Move From Fort Lauderdale
But the first baseball team to make a home (briefly) in America’s southernmost city were the Key West Conchs of the Class B Florida International League in the summer of 1952.
The Conchs began life as the Fort Lauderdale Braves (1947-1952). Early in the 1952 season the Braves’ owners abandoned the team. The homeless ball club became a ward of the league, playing briefly as “The All-Stars” at neutral sites around Florida. The league set a deadline of June 17, 1952 to find new owners for the Braves/All-Stars or else fold the club. Louis Carbonell of Key West hastily put together a group in Key West on June 15th. Five nights later, the new Key West Conchs opened for business, with an evening game against the St. Petersburg Saints.
The photo above shows several dignitaries in the Wickers Field grandstand on opening night. The uniformed man on the far left with stogie in hand in Captain C.C. Adell, Commanding Officer of the Key West Naval Station. To his right is state senator Bernie Pappy.
Futility
The Braves/Conchs were a terrible team, the worst in the Florida International League in 1952. The club finished 40-111, a mere 63.5 games out of first place. The team only had one player who ever had played in (or would play in) the Major Leagues. 32-year Napoleon “Nap” Reyes was a Cuban who saw considerable time with the New York Giants during the World War II years, more or less a replacement player filling in for the servicemen overseas. When the war ended, Reyes went off to the Mexican minor leagues. He returned to the Majors for one single at bat with the Giants five years in later in 1950.
Demise
After the 1952 season, the Florida International League’s Lakeland Pilots club folded and the Conchs were dropped from the league to bring the loop down to an even six clubs. Owner Louis Carbonell claimed he was promised that Key West would receive the first available team the next time the FIL had an opening.
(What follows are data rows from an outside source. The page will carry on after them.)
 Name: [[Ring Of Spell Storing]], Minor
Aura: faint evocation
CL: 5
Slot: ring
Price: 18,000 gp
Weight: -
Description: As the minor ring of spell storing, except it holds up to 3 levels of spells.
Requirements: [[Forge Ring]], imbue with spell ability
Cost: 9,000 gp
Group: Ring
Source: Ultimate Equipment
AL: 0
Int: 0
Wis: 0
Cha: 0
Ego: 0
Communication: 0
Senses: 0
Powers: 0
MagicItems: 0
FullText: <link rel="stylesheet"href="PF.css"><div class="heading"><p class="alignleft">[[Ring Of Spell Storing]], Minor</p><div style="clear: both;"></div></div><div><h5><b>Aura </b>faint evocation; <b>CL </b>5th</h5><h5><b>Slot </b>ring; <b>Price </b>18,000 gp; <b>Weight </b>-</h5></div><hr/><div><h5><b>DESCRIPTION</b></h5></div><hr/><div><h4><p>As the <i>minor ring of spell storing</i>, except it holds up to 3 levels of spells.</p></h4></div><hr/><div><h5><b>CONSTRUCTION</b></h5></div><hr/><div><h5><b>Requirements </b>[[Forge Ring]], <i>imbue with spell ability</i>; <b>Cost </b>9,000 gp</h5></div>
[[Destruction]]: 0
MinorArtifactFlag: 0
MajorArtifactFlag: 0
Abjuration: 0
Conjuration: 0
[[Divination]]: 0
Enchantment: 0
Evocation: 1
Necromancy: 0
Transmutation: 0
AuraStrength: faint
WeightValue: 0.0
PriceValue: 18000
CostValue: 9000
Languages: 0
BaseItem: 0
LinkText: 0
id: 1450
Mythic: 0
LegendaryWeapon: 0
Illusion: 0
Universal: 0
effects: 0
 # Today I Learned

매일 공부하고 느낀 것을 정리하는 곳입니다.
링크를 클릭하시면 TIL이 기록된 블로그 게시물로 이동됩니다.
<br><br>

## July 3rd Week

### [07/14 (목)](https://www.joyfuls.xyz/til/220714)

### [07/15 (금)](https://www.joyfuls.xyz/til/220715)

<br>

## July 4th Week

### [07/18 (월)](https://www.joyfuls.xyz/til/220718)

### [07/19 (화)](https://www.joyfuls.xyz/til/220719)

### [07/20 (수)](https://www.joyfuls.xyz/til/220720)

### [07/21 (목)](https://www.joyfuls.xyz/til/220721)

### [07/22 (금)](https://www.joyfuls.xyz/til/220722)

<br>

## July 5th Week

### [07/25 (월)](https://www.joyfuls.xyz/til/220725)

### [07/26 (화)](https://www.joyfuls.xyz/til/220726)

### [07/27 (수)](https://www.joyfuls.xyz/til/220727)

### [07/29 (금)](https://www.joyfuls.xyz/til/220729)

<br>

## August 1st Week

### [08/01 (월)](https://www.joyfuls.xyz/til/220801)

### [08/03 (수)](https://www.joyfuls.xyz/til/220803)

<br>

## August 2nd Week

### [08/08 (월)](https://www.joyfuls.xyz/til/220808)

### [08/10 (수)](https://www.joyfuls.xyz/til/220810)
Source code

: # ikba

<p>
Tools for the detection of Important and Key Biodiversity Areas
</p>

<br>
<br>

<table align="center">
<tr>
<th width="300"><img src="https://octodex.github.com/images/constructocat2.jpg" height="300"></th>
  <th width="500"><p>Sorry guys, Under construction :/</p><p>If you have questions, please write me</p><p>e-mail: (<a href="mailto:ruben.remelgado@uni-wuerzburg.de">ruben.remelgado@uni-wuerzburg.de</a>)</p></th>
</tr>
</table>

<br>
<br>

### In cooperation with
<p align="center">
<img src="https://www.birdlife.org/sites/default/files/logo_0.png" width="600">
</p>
After the 1953 season, the FIL lost its most successful club, the Havana Cubans, when Havana moved to the higher level International League. Carbonell expected to get the opening, but the league gave the open spot to a group from Tallahassee instead. When Carbonell found out, he vented his spleen to the media in a story picked up by The Associated Press in February 1954:
“I am sick and tired of getting the run around from a bunch of officials of so-called organized baseball who operate their league like a teen age sandlot group…they have used us for their own convenience and utterly ignored their solemn promises to us.”
The Florida International League’s rebuke of Key West in 1954 turned out to be a blessing in disguise for Carbonell, however. The league’s financial problems proved intractable. It disbanded in mid-season five months later in July 1954.
Aftermath
The website Deadball Baseball has some nice photos and history of Wickers field here.
Pro ball returned to Key West and Wickers Field in 1969 with the Key West Padres of the Florida State League. After another year off in 1970, the Key West Sun Caps played at Wickers in 1971, followed by the Key West Conchs from 1972 to 1974 and finally the Key West Cubs in 1975, which was the final summer of pro baseball on Key West.